The median is the middle value. So you sort the numbers, then choose the one that appears in the middle. For example if the group of numbers is 1, 19, 2, 0, 16, then in sorted order the numbers are 0, 1, 2, 16, 19 and hence the median is 2. If the collection of numbers is even, say 1, 2, 16, 19 then the median is the average of the middle two, so in this case that is (2 + 16)/2 = 9.
Medians are particularly important when means (averages) are skewed by a few numbers that are wildly different from the rest. A mean is found by adding the group of numbers and dividing by the count. So the mean of 1, 19, 2, 0, 16 is 7.6.

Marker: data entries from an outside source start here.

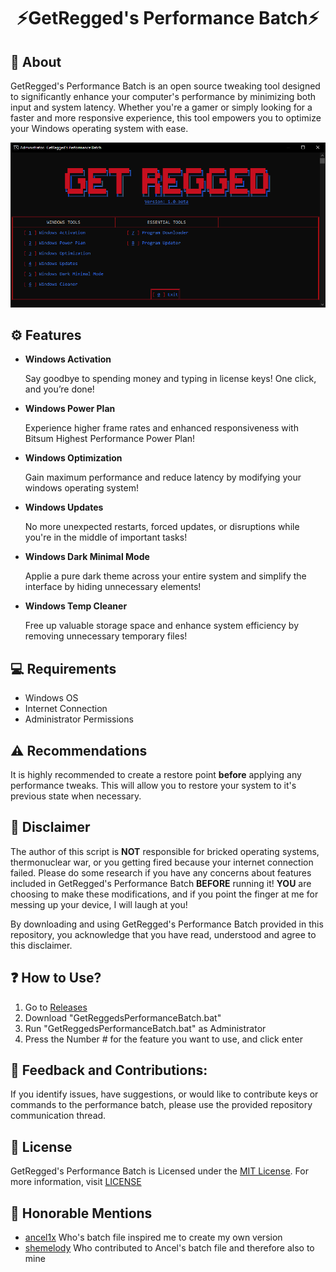 <div align="center">

# **⚡GetRegged's Performance Batch⚡**

</div>

## 📜 About
GetRegged's Performance Batch is an open source tweaking tool designed to significantly enhance your computer's performance by minimizing both input and system latency. Whether you're a gamer or simply looking for a faster and more responsive experience, this tool empowers you to optimize your Windows operating system with ease.

<p align="center">
<img src="https://github.com/GetRegged/GetReggeds-Performance-Batch/blob/main/image/preview-v1.0-beta.png" width="1080">
</p>

## ⚙️ Features
- **Windows Activation**

  Say goodbye to spending money and typing in license keys! One click, and you’re done!

- **Windows Power Plan**
  
  Experience higher frame rates and enhanced responsiveness with Bitsum Highest Performance Power Plan!

- **Windows Optimization**

  Gain maximum performance and reduce latency by modifying your windows operating system!
  
- **Windows Updates**

  No more unexpected restarts, forced updates, or disruptions while you're in the middle of important tasks!

- **Windows Dark Minimal Mode**

  Applie a pure dark theme across your entire system and simplify the interface by hiding unnecessary elements!
  
- **Windows Temp Cleaner**
  
  Free up valuable storage space and enhance system efficiency by removing unnecessary temporary files!

## 💻 Requirements
- Windows OS
- Internet Connection
- Administrator Permissions

## ⚠️ Recommendations
It is highly recommended to create a restore point **before** applying any performance tweaks. This will allow you to restore your system to it's previous state when necessary.

## 🚨 Disclaimer
The author of this script is **NOT** responsible for bricked operating systems, thermonuclear war, or you getting fired because your internet connection failed. Please do some research if you have any concerns about features included in GetRegged's Performance Batch **BEFORE** running it!
**YOU** are choosing to make these modifications, and if you point the finger at me for messing up your device, I will laugh at you!

By downloading and using GetRegged's Performance Batch provided in this repository, you acknowledge that you have read, understood and agree to this disclaimer.

## ❓ How to Use?
1. Go to [Releases](https://github.com/GetRegged/GetRegged-Performance-Batch/releases/latest)
2. Download "GetReggedsPerformanceBatch.bat"
3. Run "GetReggedsPerformanceBatch.bat" as Administrator
4. Press the Number # for the feature you want to use, and click enter

## 🤝 Feedback and Contributions:
If you identify issues, have suggestions, or would like to contribute keys or commands to the performance batch, please use the provided repository communication thread.

## 📜 License
GetRegged's Performance Batch is Licensed under the [MIT License](https://opensource.org/licenses/MIT). For more information, visit [LICENSE](https://github.com/GetRegged/GetRegged-Performance-Batch/blob/main/LICENSE)

## 🥇 Honorable Mentions
- [ancel1x](https://github.com/ancel1x) Who's batch file inspired me to create my own version
- [shemelody](https://github.com/SheMelody) Who contributed to Ancel's batch file and therefore also to mine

For a practical example, let's say that you want to understand the average annual family income for the world. If a report says that the"average" family income is $19,000, that would have to come from the mean, not the median. It doesn't tell us anything about the distribution of values. The most common annual family income (mode) would probably be well under $1,000 because a great many people in the world live on under $2 a day. But since a small number of people are extremely wealthy, when we calculate a mean, we get a figure that is much larger, but perhaps not as informative about most people. That's a confusion a lot of people make.
Statistics also use something called "standard deviation" from the mean which tells us how clustered the numbers are near the mean. A small standard deviation value tells us that the mean is a good representation of most of the numbers (or people) in the data set. A large standard deviation tells us that there is substantial disparity, so the mean shouldn't be interpreted as representing a "typical" case.